Marcela Brissova

Assessment of Human Pancreatic Islet Architecture and Composition by Laser Scanning Confocal Microscopy

The recent success of pancreatic islet transplantation has generated considerable enthusiasm. To better understand the quality and characteristics of human islets used for transplantation, we performed detailed analysis of islet architecture and composition using confocal laser scanning microscopy. Human islets from six separate isolations provided by three different islet isolation centers were compared with isolated mouse and non-human primate islets. As expected from histological sections of murine pancreas, in isolated murine islets α and δ cells resided at the periphery of the β-cell core. However, human islets were markedly different in that α, β, and δ cells were dispersed throughout the islet. This pattern of cell distribution was present in all human islet preparations and islets of various sizes and was also seen in histological sections of human pancreas. The architecture of isolated non-human primate islets was very similar to that of human islets. Using an image analysis program, we calculated the volume of α, β, and δ cells. In contrast to murine islets, we found that populations of islet cell types varied considerably in human islets. The results indicate that human islets not only are quite heterogeneous in terms of cell composition but also have a substantially different architecture from widely studied murine islets.

Reduction in Pancreatic Transcription Factor PDX-1 Impairs Glucose-stimulated Insulin Secretion

Complete lack of transcription factor PDX-1 leads to pancreatic agenesis, whereas heterozygosity for PDX-1 mutations has been recently noted in some individuals with maturity-onset diabetes of the young (MODY) and in some individuals with type 2 diabetes. To determine how alterations in PDX-1 affect islet function, we examined insulin secretion and islet physiology in mice with one PDX-1 allele inactivated. PDX-1+/− mice had a normal fasting blood glucose and pancreatic insulin content but had impaired glucose tolerance and secreted less insulin during glucose tolerance testing. The expression of PDX-1 and glucose transporter 2 in islets from PDX-1+/−mice was reduced to 68 and 55%, respectively, whereas glucokinase expression was not significantly altered. NAD(P)H generation in response to glucose was reduced by 30% in PDX-1+/− mice. The in situ perfused pancreas of PDX-1+/− mice secreted about 45% less insulin when stimulated with 16.7 mm glucose. The Km for insulin release was similar in wild type and PDX-1+/− mice. Insulin secretion in response to 20 mm arginine was unchanged; the response to 10 nm glucagon-like peptide-1 was slightly increased. However, insulin secretory responses to 10 mm 2-ketoisocaproate and 20 mm KCl were significantly reduced (by 61 and 66%, respectively). These results indicate that a modest reduction in PDX-1 impairs several events in glucose-stimulated insulin secretion (such as NAD(P)H generation, mitochondrial function, and/or mobilization of intracellular Ca2+) and that PDX-1 is important for normal function of adult pancreatic islets.

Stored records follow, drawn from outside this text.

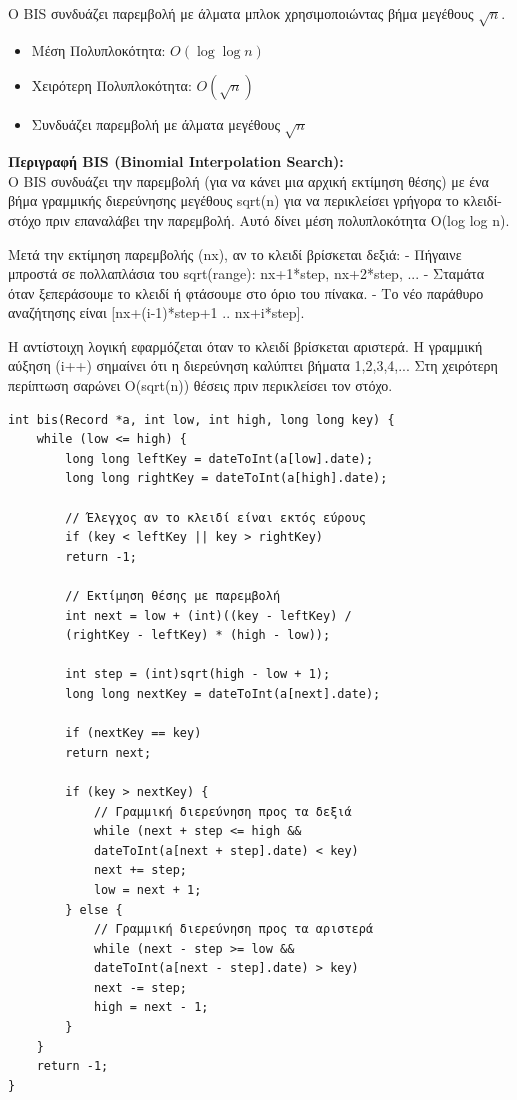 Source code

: \documentclass[a4paper,12pt]{article}
\begin{document}
	Ο BIS συνδυάζει παρεμβολή με άλματα μπλοκ χρησιμοποιώντας βήμα μεγέθους $\sqrt{n}$.
	
	\begin{itemize}
		\item Μέση Πολυπλοκότητα: $O(\log \log n)$
		\item Χειρότερη Πολυπλοκότητα: $O(\sqrt{n})$
		\item Συνδυάζει παρεμβολή με άλματα μεγέθους $\sqrt{n}$
	\end{itemize}
	
	\textbf{Περιγραφή BIS (Binomial Interpolation Search):}\\
	Ο BIS συνδυάζει την παρεμβολή (για να κάνει μια αρχική εκτίμηση θέσης) με ένα βήμα γραμμικής διερεύνησης μεγέθους sqrt(n) για να περικλείσει γρήγορα το κλειδί-στόχο πριν επαναλάβει την παρεμβολή. Αυτό δίνει μέση πολυπλοκότητα O(log log n).
	
	Μετά την εκτίμηση παρεμβολής (nx), αν το κλειδί βρίσκεται δεξιά:
	- Πήγαινε μπροστά σε πολλαπλάσια του sqrt(range): nx+1*step, nx+2*step, ...
	- Σταμάτα όταν ξεπεράσουμε το κλειδί ή φτάσουμε στο όριο του πίνακα.
	- Το νέο παράθυρο αναζήτησης είναι [nx+(i-1)*step+1 .. nx+i*step].
	
	Η αντίστοιχη λογική εφαρμόζεται όταν το κλειδί βρίσκεται αριστερά. Η γραμμική αύξηση (i++) σημαίνει ότι η διερεύνηση καλύπτει βήματα 1,2,3,4,... Στη χειρότερη περίπτωση σαρώνει O(sqrt(n)) θέσεις πριν περικλείσει τον στόχο.
	
	\begin{lstlisting}[caption=Υλοποίηση BIS]
int bis(Record *a, int low, int high, long long key) {
	while (low <= high) {
		long long leftKey = dateToInt(a[low].date);
		long long rightKey = dateToInt(a[high].date);
		
		// Έλεγχος αν το κλειδί είναι εκτός εύρους
		if (key < leftKey || key > rightKey)
		return -1;
		
		// Εκτίμηση θέσης με παρεμβολή
		int next = low + (int)((key - leftKey) / 
		(rightKey - leftKey) * (high - low));
		
		int step = (int)sqrt(high - low + 1);
		long long nextKey = dateToInt(a[next].date);
		
		if (nextKey == key)
		return next;
		
		if (key > nextKey) {
			// Γραμμική διερεύνηση προς τα δεξιά
			while (next + step <= high && 
			dateToInt(a[next + step].date) < key)
			next += step;
			low = next + 1;
		} else {
			// Γραμμική διερεύνηση προς τα αριστερά
			while (next - step >= low && 
			dateToInt(a[next - step].date) > key)
			next -= step;
			high = next - 1;
		}
	}
	return -1;
}
	\end{lstlisting}
	
\end{document}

Pancreatic Islet Production of Vascular Endothelial Growth Factor-A Is Essential for Islet Vascularization, Revascularization, and Function

To investigate molecular mechanisms controlling islet vascularization and revascularization after transplantation, we examined pancreatic expression of three families of angiogenic factors and their receptors in differentiating endocrine cells and adult islets. Using intravital lectin labeling, we demonstrated that development of islet microvasculature and establishment of islet blood flow occur concomitantly with islet morphogenesis. Our genetic data indicate that vascular endothelial growth factor (VEGF)-A is a major regulator of islet vascularization and revascularization of transplanted islets. In spite of normal pancreatic insulin content and β-cell mass, mice with β-cell–reduced VEGF-A expression had impaired glucose-stimulated insulin secretion. By vascular or diffusion delivery of β-cell secretagogues to islets, we showed that reduced insulin output is not a result of β-cell dysfunction but rather caused by vascular alterations in islets. Taken together, our data indicate that the microvasculature plays an integral role in islet function. Factors modulating VEGF-A expression may influence islet vascularity and, consequently, the amount of insulin delivered into the systemic circulation.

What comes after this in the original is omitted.